=== WHAT YOU HAVE TO DO ===
Return the lines below in which the string "célula" occurs.

=== DATA PROVIDED ===
^^^^
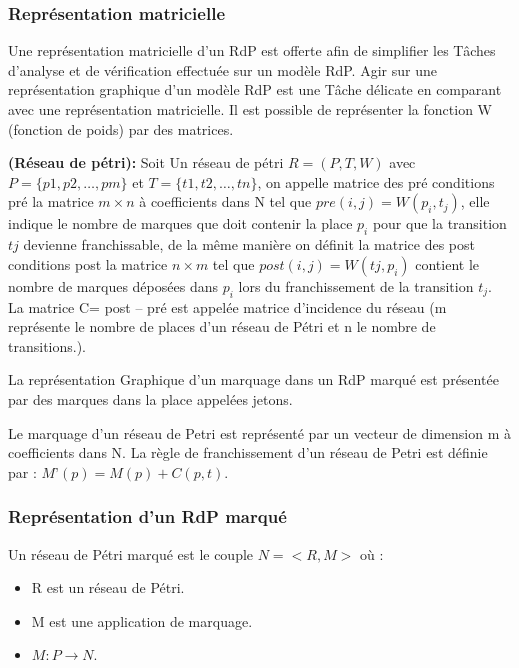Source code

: \subsubsection*{ Représentation matricielle} 
Une représentation matricielle d'un RdP est offerte afin de simplifier les Tâches d'analyse et de vérification effectuée sur un modèle RdP. Agir sur une représentation graphique d'un modèle RdP est une Tâche délicate en comparant avec une représentation matricielle. Il   est possible de représenter la fonction W (fonction de poids) par des matrices.\parencite{Rdp}

\begin{defn}\textbf{\textbf{(Réseau de pétri):}}
	Soit Un réseau de pétri $ R= (P, T, W) $ avec $ P= \{p1, p2, …, pm\} $ et $ T= \{t1, t2, …,tn \}$, on appelle matrice des pré conditions   pré la matrice  $  m \times n $   à coefficients dans  N  tel que $ pre (i,j)= W(p_{i}, t_{j}) $,  elle indique le nombre de marques que doit contenir la place $p_{i}$ pour que la transition $ tj $  devienne franchissable, de la même manière on définit la matrice des post conditions post  la matrice $ n  \times m $ tel que $ post (i,j)= W(tj,  p_{i}) $ contient le nombre de   marques déposées dans $p_{i}$ lors du franchissement de la transition $t_{j}$. La matrice C= post – pré est appelée matrice d'incidence du réseau (m représente le nombre de places d'un réseau de Pétri et n le nombre de transitions.). 
\end{defn}

La représentation Graphique d’un marquage dans un RdP marqué est présentée par des marques dans la place appelées jetons. 

Le marquage d'un réseau de Petri est représenté par un vecteur de dimension m à coefficients dans N. La règle de franchissement d'un réseau de Petri est définie par :    $     M’ (p) =M (p) +  C (p, t).  $



\subsubsection*{Représentation d’un RdP marqué }

Un réseau de Pétri marqué est le couple $ N = < R , M > $ où : 
\begin{itemize}
	\item R est un réseau de Pétri. 
	\item M est une application de marquage.  
	\item $  M : P \to N  $. 
\end{itemize}



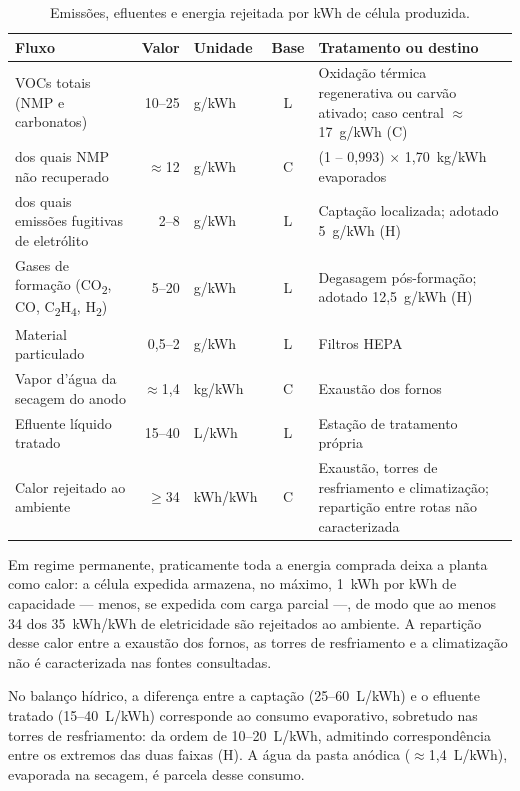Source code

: \begin{table}[H]
\centering
\caption{Emissões, efluentes e energia rejeitada por kWh de célula produzida.}
\label{tab:giga-emissoes}
\small
\renewcommand{\arraystretch}{1.15}
\begin{tabularx}{\textwidth}{@{} >{\raggedright\arraybackslash}p{4.4cm} r l c X @{}}
\toprule
\textbf{Fluxo} & \textbf{Valor} & \textbf{Unidade} & \textbf{Base} & \textbf{Tratamento ou destino} \\
\midrule
VOCs totais (NMP e carbonatos) & 10--25 & g/kWh & L & Oxidação térmica regenerativa ou carvão ativado; caso central $\approx$17~g/kWh (C) \\
\quad dos quais NMP não recuperado & $\approx$12 & g/kWh & C & (1 -- 0,993) $\times$ 1,70~kg/kWh evaporados \\
\quad dos quais emissões fugitivas de eletrólito & 2--8 & g/kWh & L & Captação localizada; adotado 5~g/kWh (H) \\
Gases de formação (CO\textsubscript{2}, CO, C\textsubscript{2}H\textsubscript{4}, H\textsubscript{2}) & 5--20 & g/kWh & L & Degasagem pós-formação; adotado 12,5~g/kWh (H) \\
Material particulado & 0,5--2 & g/kWh & L & Filtros HEPA \\
Vapor d'água da secagem do anodo & $\approx$1,4 & kg/kWh & C & Exaustão dos fornos \\
Efluente líquido tratado & 15--40 & L/kWh & L & Estação de tratamento própria \\
Calor rejeitado ao ambiente & $\geq$34 & kWh/kWh & C & Exaustão, torres de resfriamento e climatização; repartição entre rotas não caracterizada \\
\bottomrule
\end{tabularx}
\end{table}

Em regime permanente, praticamente toda a energia comprada deixa a planta como
calor: a célula expedida armazena, no máximo, 1~kWh por kWh de capacidade —
menos, se expedida com carga parcial  —, de modo que ao menos 34 dos 35~kWh/kWh de eletricidade são
rejeitados ao ambiente. A repartição desse calor entre a exaustão dos fornos, as
torres de resfriamento e a climatização não é caracterizada nas fontes
consultadas.

No balanço hídrico, a diferença entre a captação (25--60~L/kWh) e o efluente
tratado (15--40~L/kWh) corresponde ao consumo evaporativo, sobretudo nas torres de
resfriamento: da ordem de 10--20~L/kWh, admitindo correspondência entre os
extremos das duas faixas (H). A água da pasta anódica ($\approx$1,4~L/kWh),
evaporada na secagem, é parcela desse consumo.

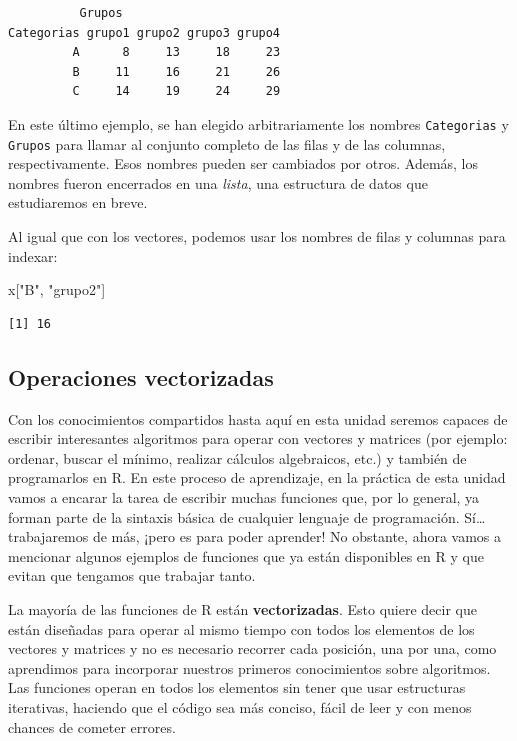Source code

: \documentclass[
]{book}
\newenvironment{Shaded}{\begin{snugshade}}{\end{snugshade}}
\newcommand{\NormalTok}[1]{#1}
\newcommand{\StringTok}[1]{\textcolor[rgb]{0.31,0.60,0.02}{#1}}
\begin{document}
\begin{verbatim}
          Grupos
Categorias grupo1 grupo2 grupo3 grupo4
         A      8     13     18     23
         B     11     16     21     26
         C     14     19     24     29
\end{verbatim}

En este último ejemplo, se han elegido arbitrariamente los nombres \texttt{Categorias} y \texttt{Grupos} para llamar al conjunto completo de las filas y de las columnas, respectivamente. Esos nombres pueden ser cambiados por otros. Además, los nombres fueron encerrados en una \emph{lista}, una estructura de datos que estudiaremos en breve.

Al igual que con los vectores, podemos usar los nombres de filas y columnas para indexar:

\begin{Shaded}
\begin{Highlighting}[]
\NormalTok{x[}\StringTok{"B"}\NormalTok{, }\StringTok{"grupo2"}\NormalTok{]}
\end{Highlighting}
\end{Shaded}

\begin{verbatim}
[1] 16
\end{verbatim}

\hypertarget{operaciones-vectorizadas}{%
\subsection{Operaciones vectorizadas}\label{operaciones-vectorizadas}}

Con los conocimientos compartidos hasta aquí en esta unidad seremos capaces de escribir interesantes algoritmos para operar con vectores y matrices (por ejemplo: ordenar, buscar el mínimo, realizar cálculos algebraicos, etc.) y también de programarlos en R. En este proceso de aprendizaje, en la práctica de esta unidad vamos a encarar la tarea de escribir muchas funciones que, por lo general, ya forman parte de la sintaxis básica de cualquier lenguaje de programación. Sí\ldots{} trabajaremos de más, ¡pero es para poder aprender! No obstante, ahora vamos a mencionar algunos ejemplos de funciones que ya están disponibles en R y que evitan que tengamos que trabajar tanto.

La mayoría de las funciones de R están \textbf{vectorizadas}. Esto quiere decir que están diseñadas para operar al mismo tiempo con todos los elementos de los vectores y matrices y no es necesario recorrer cada posición, una por una, como aprendimos para incorporar nuestros primeros conocimientos sobre algoritmos. Las funciones operan en todos los elementos sin tener que usar estructuras iterativas, haciendo que el código sea más conciso, fácil de leer y con menos chances de cometer errores.
\end{document}
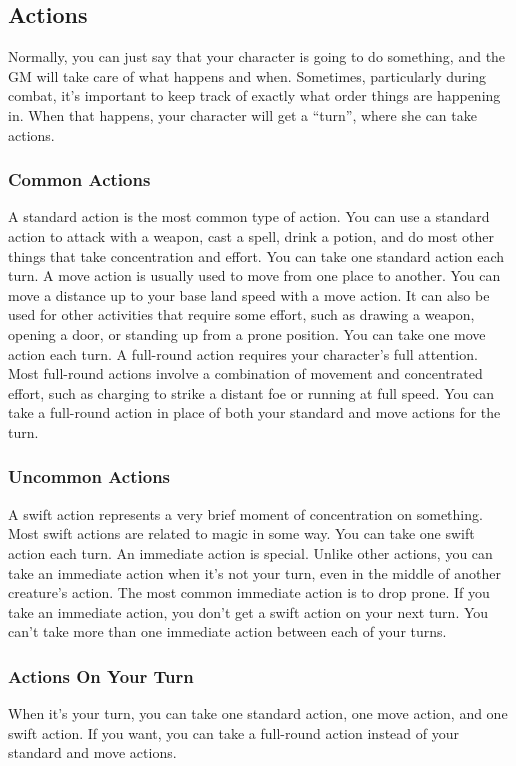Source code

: \subsection{Actions}
Normally, you can just say that your character is going to do something, and the GM will take care of what happens and when. Sometimes, particularly during combat, it's important to keep track of exactly what order things are happening in. When that happens, your character will get a ``turn'', where she can take actions.

\subsubsection{Common Actions}
 A standard action is the most common type of action. You can use a standard action to attack with a weapon, cast a spell, drink a potion, and do most other things that take concentration and effort. You can take one standard action each turn.
 A move action is usually used to move from one place to another. You can move a distance up to your base land speed with a move action. It can also be used for other activities that require some effort, such as drawing a weapon, opening a door, or standing up from a prone position. You can take one move action each turn.
 A full-round action requires your character's full attention. Most full-round actions involve a combination of movement and concentrated effort, such as charging to strike a distant foe or running at full speed. You can take a full-round action in place of both your standard and move actions for the turn.

\subsubsection{Uncommon Actions}
 A swift action represents a very brief moment of concentration on something. Most swift actions are related to magic in some way. You can take one swift action each turn.
 An immediate action is special. Unlike other actions, you can take an immediate action when it's not your turn, even in the middle of another creature's action. The most common immediate action is to drop prone. If you take an immediate action, you don't get a swift action on your next turn. You can't take more than one immediate action between each of your turns.

\subsubsection{Actions On Your Turn}
When it's your turn, you can take one standard action, one move action, and one swift action. If you want, you can take a full-round action instead of your standard and move actions.


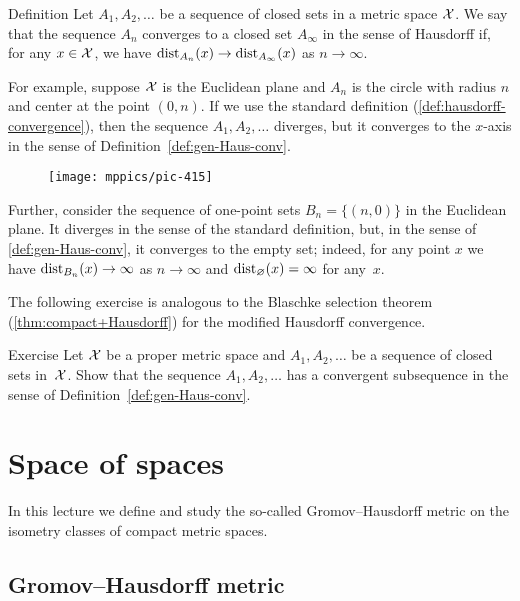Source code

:\begin{thm}{Definition}\label{def:gen-Haus-conv}
Let $A_1,A_2,\dots$ be a sequence of closed sets in a metric space $\mathcal{X}$.
We say that the sequence $A_n$ converges to a closed set $A_\infty$ in the sense of Hausdorff if, for any $x\in\mathcal{X}$, we have
$\distfun_{A_n}(x)\z\to \distfun_{A_\infty}(x)$ as $n\to\infty$.
\end{thm}

For example, suppose $\mathcal{X}$ is the Euclidean plane and $A_n$ is the circle with radius $n$ and center at the point $(0,n)$.
If we use the standard definition (\ref{def:hausdorff-convergence}), then the sequence $A_1,A_2,\dots$ diverges, but it converges to the $x$-axis in the sense of Definition~\ref{def:gen-Haus-conv}.

\begin{figure}[ht!]
\vskip-0mm
\centering
\texttt{[image: mppics/pic-415]}
\end{figure}

Further, consider the sequence of one-point sets $B_n=\{(n,0)\}$ in the Euclidean plane.
It diverges in the sense of the standard definition, but, in the sense of \ref{def:gen-Haus-conv}, it converges to the empty set;
indeed, for any point $x$ we have $\mathrm{dist}_{B_n}(x)\to\infty$ as $n\to \infty$ and $\mathrm{dist}_{\varnothing}(x)= \infty$ for any~$x$.

The following exercise is analogous to the Blaschke selection theorem (\ref{thm:compact+Hausdorff}) for the modified Hausdorff convergence.

\begin{thm}{Exercise}\label{ex:generalized-selection}
Let $\mathcal{X}$ be a proper metric space
and $A_1,A_2,\dots$ be a sequence of closed sets in~$\mathcal{X}$.
Show that the sequence  $A_1,A_2,\dots$ has a convergent subsequence in the sense of Definition~\ref{def:gen-Haus-conv}.
\end{thm}

\chapter{Space of spaces}\label{chap:GH}

In this lecture we define and study the so-called Gromov--Hausdorff metric on the isometry classes of compact metric spaces.

\section{Gromov--Hausdorff metric}

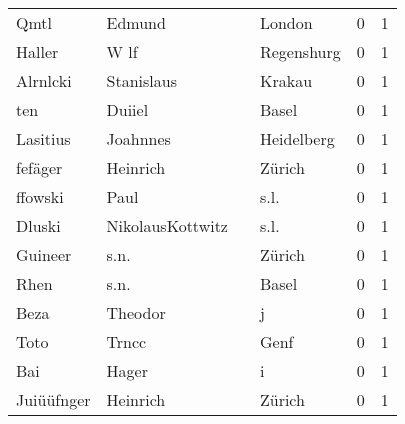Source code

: \begin{tabular}{llllrr}
                     Qmtl &                             Edmund &             &                                      London &          0 &         1 \\
                   Haller &                               W lf &             &                                  Regenshurg &          0 &         1 \\
                 Alrnlcki &                         Stanislaus &             &                                      Krakau &          0 &         1 \\
                      ten &                             Duiiel &             &                                       Basel &          0 &         1 \\
                 Lasitius &                           Joahnnes &             &                                  Heidelberg &          0 &         1 \\
                  fefäger &                           Heinrich &             &                                      Zürich &          0 &         1 \\
                  ffowski &                               Paul &             &                                        s.l. &          0 &         1 \\
                   Dluski &                   NikolausKottwitz &             &                                        s.l. &          0 &         1 \\
                  Guineer &                               s.n. &             &                                      Zürich &          0 &         1 \\
                     Rhen &                               s.n. &             &                                       Basel &          0 &         1 \\
                     Beza &                            Theodor &             &                                           j &          0 &         1 \\
                     Toto &                              Trncc &             &                                        Genf &          0 &         1 \\
                      Bai &                              Hager &             &                                           i &          0 &         1 \\
               Juiüüfnger &                           Heinrich &             &                                      Zürich &          0 &         1 \\

\end{tabular}
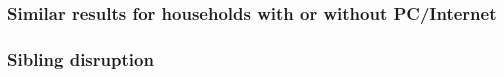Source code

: \documentclass{beamer}
\begin{document}
\begin{frame}
    \label{frame:resources}
    \frametitle{Similar results for households with or without PC/Internet}
        {
    }

    \begin{flushleft}
        \hyperlink{frame:resources}{}
    \end{flushleft}       

\end{frame}

\begin{frame}
    \label{frame:siblingdisruption_siblings}
    \frametitle{Sibling disruption}
        {
    }

    \begin{flushleft}
        \hyperlink{frame:siblingdisruption}{}
    \end{flushleft}        

\end{frame}
\end{document}
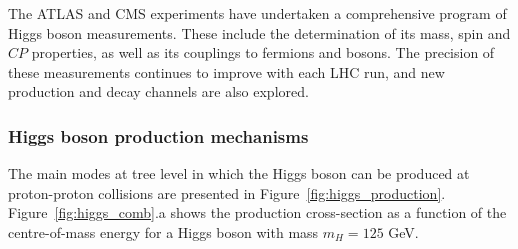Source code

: The ATLAS and CMS experiments have undertaken a comprehensive program of Higgs boson measurements. These include the determination of its mass, spin and $CP$ properties, as well as its couplings to fermions and bosons. The precision of these measurements continues to improve with each LHC run, and new production and decay channels are also explored.

\subsubsection*{Higgs boson production mechanisms}
\label{sec:higgs_production}
The main modes at tree level in which the Higgs boson can be produced at proton-proton collisions are presented in Figure~\ref{fig:higgs_production}. Figure~\ref{fig:higgs_comb}.a shows the production cross-section as a function of the centre-of-mass energy for a Higgs boson with mass $m_{H}=125$ GeV.

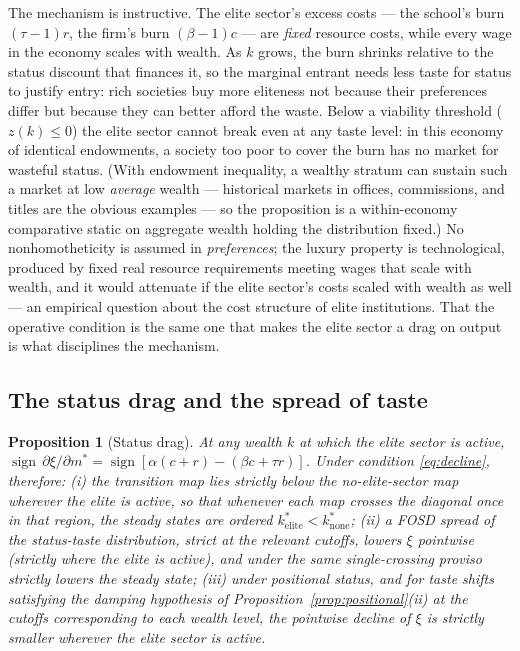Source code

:\documentclass[12pt,letterpaper]{article}
\newtheorem{proposition}{Proposition}
\theoremstyle{definition}
\begin{document}
The mechanism is instructive.
The elite sector's excess costs --- the school's burn $(\tau-1)r$, the firm's burn $(\beta-1)c$ --- are \emph{fixed} resource costs, while every wage in the economy scales with wealth.
As $k$ grows, the burn shrinks relative to the status discount that finances it, so the marginal entrant needs less taste for status to justify entry: rich societies buy more eliteness not because their preferences differ but because they can better afford the waste.
Below a viability threshold ($z(k)\leq 0$) the elite sector cannot break even at any taste level: in this economy of identical endowments, a society too poor to cover the burn has no market for wasteful status.
(With endowment inequality, a wealthy stratum can sustain such a market at low \emph{average} wealth --- historical markets in offices, commissions, and titles are the obvious examples --- so the proposition is a within-economy comparative static on aggregate wealth holding the distribution fixed.)
No nonhomotheticity is assumed in \emph{preferences}; the luxury property is technological, produced by fixed real resource requirements meeting wages that scale with wealth, and it would attenuate if the elite sector's costs scaled with wealth as well --- an empirical question about the cost structure of elite institutions.
That the operative condition is the same one that makes the elite sector a drag on output is what disciplines the mechanism.

\subsection{The status drag and the spread of taste}

\begin{proposition}[Status drag]\label{prop:drag} At any wealth $k$ at which the elite sector is active, $\operatorname{sign}\,\partial \xi/\partial m^\ast = \operatorname{sign} [\alpha(c+r)-(\beta c+\tau r)]$.
Under condition \eqref{eq:decline}, therefore: (i) the transition map lies strictly below the no-elite-sector map wherever the elite is active, so that whenever each map crosses the diagonal once in that region, the steady states are ordered $k^\ast_{\mathrm{elite}} < k^\ast_{\mathrm{none}}$; (ii) a FOSD spread of the status-taste distribution, strict at the relevant cutoffs, lowers $\xi$ pointwise (strictly where the elite is active), and under the same single-crossing proviso strictly lowers the steady state; (iii) under positional status, and for taste shifts satisfying the damping hypothesis of Proposition~\ref{prop:positional}(ii) at the cutoffs corresponding to each wealth level, the pointwise decline of $\xi$ is strictly smaller wherever the elite sector is active.
\end{proposition}
\end{document}

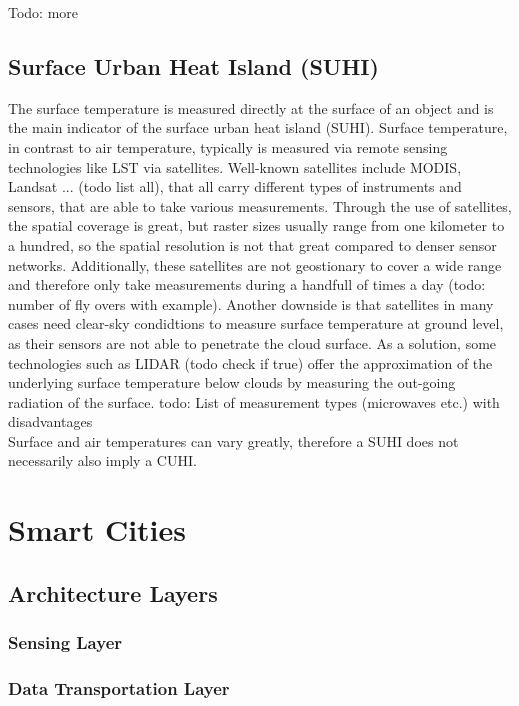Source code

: Todo: more

\subsection{Surface Urban Heat Island (SUHI)}

The surface temperature is measured directly at the surface of an object and is the main indicator of the surface urban heat island (SUHI). Surface temperature, in contrast to air temperature, typically is measured via remote sensing technologies like LST via satellites. Well-known satellites include MODIS, Landsat ... (todo list all), that all carry different types of instruments and sensors, that are able to take various measurements. Through the use of satellites, the spatial coverage is great, but raster sizes usually range from one kilometer to a hundred, so the spatial resolution is not that great compared to denser sensor networks. Additionally, these satellites are not geostionary to cover a wide range and therefore only take measurements during a handfull of times a day (todo: number of fly overs with example). Another downside is that satellites in many cases need clear-sky condidtions to measure surface temperature at ground level, as their sensors are not able to penetrate the cloud surface. As a solution, some technologies such as LIDAR (todo check if true) offer the approximation of the underlying surface temperature below clouds by measuring the out-going radiation of the surface.
todo: List of measurement types (microwaves etc.) with disadvantages\\
Surface and air temperatures can vary greatly, therefore a SUHI does not necessarily also imply a CUHI.

\section{Smart Cities}

\subsection{Architecture Layers}

\subsubsection{Sensing Layer}

\subsubsection{Data Transportation Layer}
^^^^
=== TASK ANSWER ===
\caption{Emissões, efluentes e energia rejeitada por kWh de célula produzida.}
calor: a célula expedida armazena, no máximo, 1~kWh por kWh de capacidade —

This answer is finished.